Primary LanguageC++OtherNOASSERTION

rangeless::fn

range-free LINQ-like library of higher-order functions for manipulation of containers and lazy input-sequences.

What it's for

  • Reduce the amount of mutable state.
  • Flatten control-flow.
  • Lessen the need to deal with iterators directly.
  • Make the code more expressive and composeable.

This library is intended for moderate to advanced-level c++ programmers that like the idea of c++ ranges, but can't or choose not to use them for various reasons (e.g. high complexity, compilation overhead, debug-build performance, size of the library, etc).

Motivations:

Features

  • Portable c++11. (examples are c++14)
  • Single-header.
  • Minimal standard library dependencies.
  • No inheritance, polymorphism, type-erasures, ADL, advanced metaprogramming, enable_ifs, concepts, preprocessor magic, arcane programming techniques (for some definition of arcane), or compiler-specific workarounds.
  • Low #include and compile-time overhead.
  • Enables trivial parallelization (see fn::to_async and fn::transform_in_parallel).
  • Allows for trivial extension of functionality (see fn::adapt).

Simple examples

struct employee_t
{
            int id;
    std::string last_name;
    std::string first_name;
            int years_onboard;

    bool operator<(const employee_t& other) const
    {
        return id < other.id;
    }
};

namespace fn = rangeless::fn;
using fn::operators::operator%;   // arg % fn   equivalent to fn(std::forward<Arg>(arg))
using fn::operators::operator%=;  // arg %= fn; equivalent to arg = fn( std::move(arg));

// Abbreviated lambda macro, see http://www.open-std.org/jtc1/sc22/wg21/docs/papers/2017/p0573r2.html
// (It is not defined in this library, because nobody likes macros except those we define ourselves).
#define L(expr) ([&](auto&& _ ){ return expr; })

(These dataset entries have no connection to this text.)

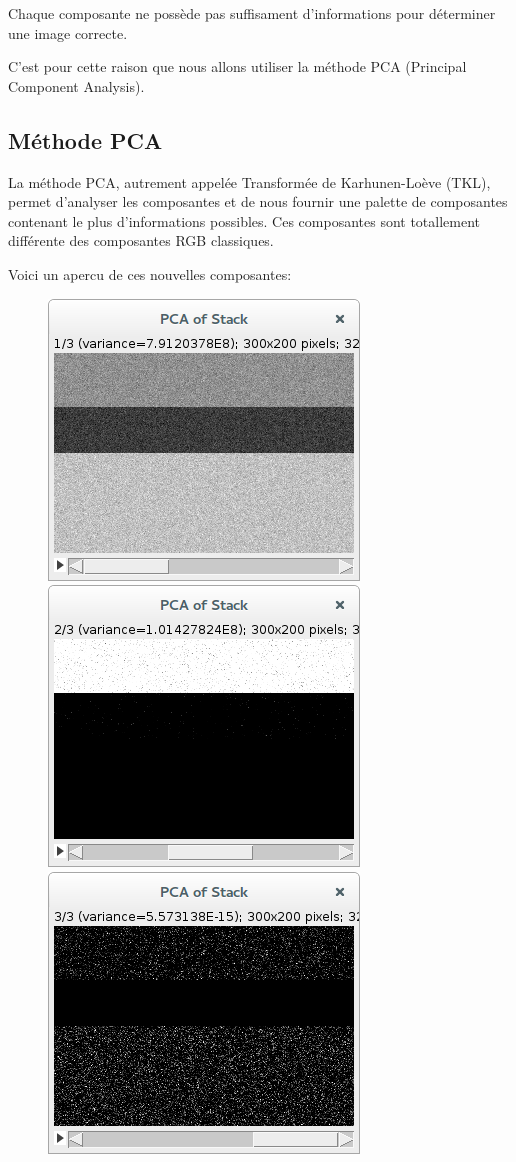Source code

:\documentclass[a4paper,12pt]{report}
\begin{document}
Chaque composante ne possède pas suffisament d'informations pour déterminer une image correcte.

C'est pour cette raison que nous allons utiliser la méthode PCA (Principal Component Analysis).

\subsection*{Méthode PCA}

La méthode PCA, autrement appelée Transformée de Karhunen-Loève (TKL), permet d'analyser les composantes et de nous fournir une palette de composantes contenant le plus d'informations possibles. Ces composantes sont totallement différente des composantes RGB classiques.

Voici un apercu de ces nouvelles composantes:

\begin{figure}[!ht]
	\center	
	\includegraphics[scale=0.5]{image/pca-stack-1.png}
	\includegraphics[scale=0.5]{image/pca-stack-2.png}
	\includegraphics[scale=0.5]{image/pca-stack-3.png}
\end{figure} 
\end{document}
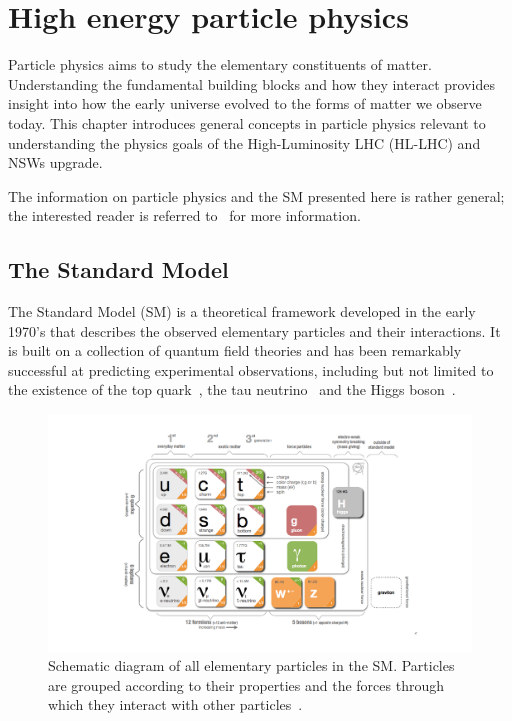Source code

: 
\chapter{High energy particle physics}
\label{chap:hep}

Particle physics aims to study the elementary constituents of matter. Understanding the fundamental building blocks and how they interact provides insight into how the early universe evolved to the forms of matter we observe today. This chapter introduces general concepts in particle physics relevant to understanding the physics goals of the High-Luminosity LHC (HL-LHC) and NSWs upgrade. 

The information on particle physics and the SM presented here is rather general; the interested reader is referred to~\cite{griffiths_introduction_2011, peskin_introduction_1995, zyla_review_2020} for more information. 

\section{The Standard Model}

The Standard Model (SM) is a theoretical framework developed in the early 1970's that describes the observed elementary particles and their interactions.  It is built on a collection of quantum field theories and has been remarkably successful at predicting experimental observations, including but not limited to the existence of the top quark~\cite{kobayashi_cp-violation_1973}, the tau neutrino~\cite{perl_evidence_1975} and the Higgs boson~\cite{englert_broken_1964, higgs_broken_1964}. 

\begin{figure}
    \centering
    \includegraphics[width = \textwidth]{figures/standardmodel_galbraith_carsten.pdf}
    \caption{Schematic diagram of all elementary particles in the SM.  Particles are grouped according to their properties and the forces through which they interact with other particles~\cite{galbraith_ux_2013}.}
    \label{fig:standard_model}
\end{figure}

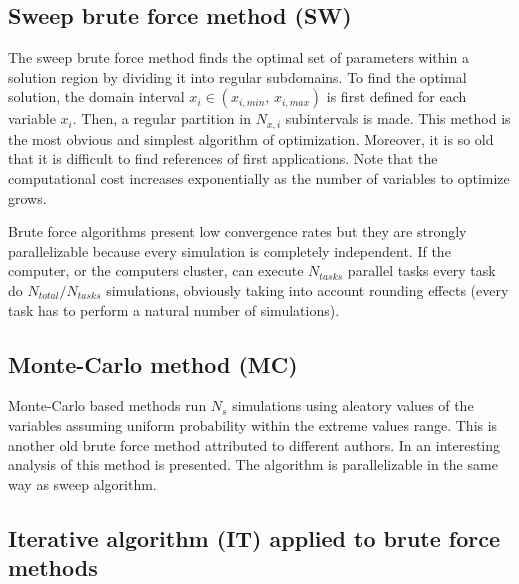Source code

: \documentclass[review,authoryear]{elsarticle}
\newcommand{\PA}[1]{\left(#1\right)}
\begin{document}
\subsection{Sweep brute force method (SW)}

The sweep brute force method finds the optimal set of parameters within a solution region by dividing it into regular subdomains. To find the optimal solution, the domain interval $x_i \in \PA{x_{i,min},\,x_{i,max}}$ is first defined for each variable $x_i$. Then, a regular partition in  $N_{x,i}$ subintervals is made. This method is the most obvious and simplest algorithm of optimization. Moreover, it is so old that it is difficult to find references of first applications. Note that the computational cost increases exponentially as the number of variables to optimize grows.

Brute force algorithms present low convergence rates but they are strongly
parallelizable because every simulation is completely independent. If the
computer, or the computers cluster, can execute $N_{tasks}$ parallel tasks
every task do $N_{total}/N_{tasks}$ simulations, obviously taking into account
rounding effects (every task has to perform a natural number of simulations).

\subsection{Monte-Carlo method (MC)}

Monte-Carlo based methods run $N_s$ simulations using aleatory values of the
variables assuming uniform probability within the extreme values range. This is
another old brute force method attributed to different authors. In
\citet{AtanassovDimov08} an interesting analysis of this method is presented.
The algorithm is parallelizable in the same way as sweep algorithm.

\subsection{Iterative algorithm (IT) applied to brute force methods}
\end{document}
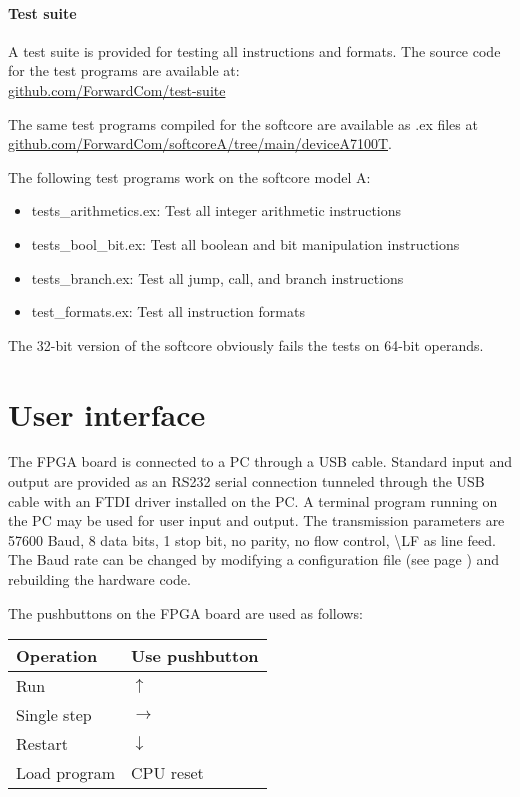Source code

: \documentclass[11pt,a4paper,oneside,openright]{report}
\newcommand{\vv}{ \vspace{2mm} }   %
\begin{document}
\subsubsection{Test suite}
A test suite is provided for testing all instructions and formats. The source code for the test programs are available at:\\

\href{https://github.com/ForwardCom/test-suite}{github.com/ForwardCom/test-suite}
\vv

The same test programs compiled for the softcore are available as .ex files at \\
\href{https://github.com/ForwardCom/softcoreA/tree/main/deviceA7100T}{github.com/ForwardCom/softcoreA/tree/main/deviceA7100T}.
\vv

The following test programs work on the softcore model A:
\begin{itemize}
\item tests\_arithmetics.ex: Test all integer arithmetic instructions
\item tests\_bool\_bit.ex: Test all boolean and bit manipulation instructions
\item tests\_branch.ex: Test all jump, call, and branch instructions
\item test\_formats.ex: Test all instruction formats
\end{itemize}
\vv

The 32-bit version of the softcore obviously fails the tests on 64-bit operands.
\vv


\chapter{User interface}
The FPGA board is connected to a PC through a USB cable. Standard input and output are provided as an RS232 serial connection tunneled through the USB cable with an FTDI driver installed on the PC. A terminal program running on the PC may be used for user input and output. The transmission parameters are 57600 Baud, 8 data bits, 1 stop bit, no parity, no flow control, 
\textbackslash{LF} as line feed. The Baud rate can be changed by modifying a configuration file (see page \pageref{SettingConfiguration}) and rebuilding the hardware code.
\vv

The pushbuttons on the FPGA board are used as follows:
\vv

\begin{tabular}{|l|l|} 
\hline
\bfseries Operation  & \bfseries Use pushbutton  \\ \hline
Run  &  $\uparrow$  \\ \hline
Single step  &  $\rightarrow$  \\ \hline
Restart  &  $\downarrow$  \\ \hline
Load program  &  CPU reset  \\ \hline
\end{tabular}
\vv
\end{document}
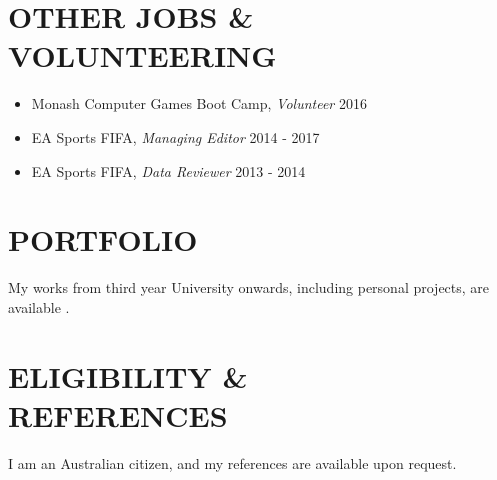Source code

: \documentclass[margin, 10pt]{res} %
\begin{document}
\begin{resume}
\begin{itemize}
\end{itemize}


\section{OTHER JOBS \& \\ VOLUNTEERING} 

\begin{itemize} \itemsep -11pt

\item Monash Computer Games Boot Camp, {\sl Volunteer} \hfill 2016 \\
\item EA Sports FIFA, {\sl Managing Editor} \hfill 2014 - 2017\\
\item EA Sports FIFA, {\sl Data Reviewer} \hfill 2013 - 2014 \\
 
\end{itemize}




\section{PORTFOLIO} 

My works from third year University onwards, including personal projects, are available \underline{}.


\section{ELIGIBILITY \& \\ REFERENCES} 

I am an Australian citizen, and my references are available upon request.



\end{resume}
\end{document}

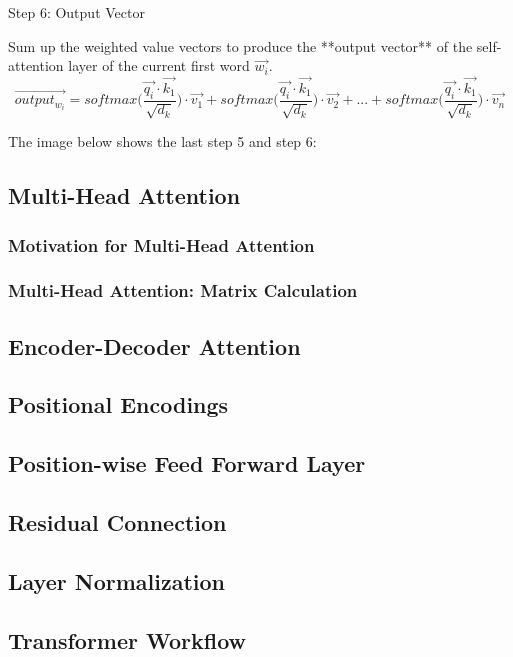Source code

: Step 6: Output Vector

Sum up the weighted value vectors to produce the **output vector** of the self-attention layer of the current first word $\overrightarrow{w_i}$.
$$
\overrightarrow{output_{w_i}} = softmax \Bigg(
\frac {\overrightarrow{q_i} \cdot \overrightarrow{k_1}} {\sqrt{d_k}} \Bigg) \cdot \overrightarrow{v_1} +
softmax \Bigg(\frac {\overrightarrow{q_i} \cdot \overrightarrow{k_1}} {\sqrt{d_k}} \Bigg) \cdot \overrightarrow{v_2} + ... +
softmax \Bigg(\frac {\overrightarrow{q_i} \cdot \overrightarrow{k_1}} {\sqrt{d_k}} \Bigg) \cdot \overrightarrow{v_n}
$$

The image below shows the last step 5 and step 6:

\subsection{Multi-Head Attention}

\subsubsection{Motivation for Multi-Head Attention}

\subsubsection{Multi-Head Attention: Matrix Calculation}

\subsection{Encoder-Decoder Attention}

\subsection{Positional Encodings}

\subsection{Position-wise Feed Forward Layer}

\subsection{Residual Connection}

\subsection{Layer Normalization}


\subsection{Transformer Workflow}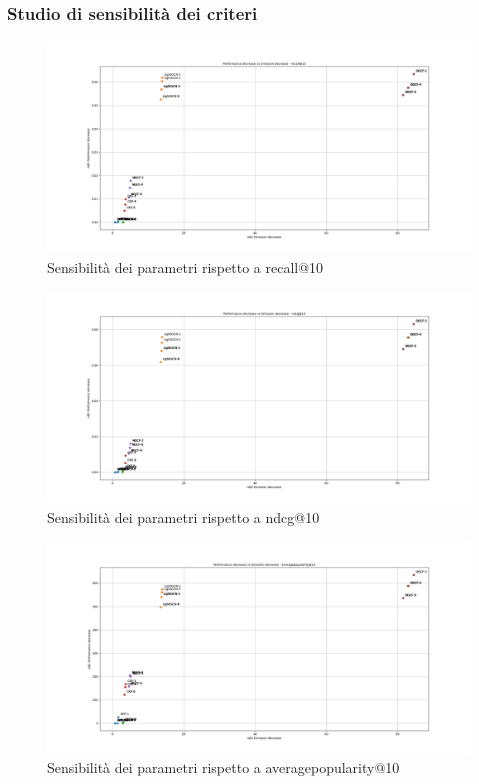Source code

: \subsubsection{Studio di sensibilità dei criteri}

\begin{figure}[H]
    \includegraphics[width=\textwidth]{images/sensibility_recall@10.png}
    \caption{Sensibilità dei parametri rispetto a recall@10}
\end{figure}

\begin{figure}[H]
    \includegraphics[width=\textwidth]{images/sensibility_ndcg@10.png}
    \caption{Sensibilità dei parametri rispetto a ndcg@10}
\end{figure}

\begin{figure}[H]
    \includegraphics[width=\textwidth]{images/sensibility_averagepopularity@10.png}
    \caption{Sensibilità dei parametri rispetto a averagepopularity@10}
\end{figure}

auto employees = std::vector<employee_t>{/*...*/};

employees %= fn::where L( _.last_name != "Doe" );
employees %= fn::take_top_n_by(10, L( _.years_onboard ));
employees %= fn::sort_by L( std::tie( _.last_name, _.first_name) );

// or:

employees = std::move(employees)
          % fn::where L( _.last_name != "Doe" )
          % fn::take_top_n_by(10, L( _.years_onboard ))
          % fn::sort_by L( std::tie( _.last_name, _.first_name) );

How does this work? E.g. fn::sort_by(projection_fn) is a higher-order function that returns a unary function that takes inputs by value (normally passed as rvalue), sorts them by the user-provided projection, and returns them by value (non-copying). Similarly, fn::where(predicate) filters the input to those satisfying the predicate.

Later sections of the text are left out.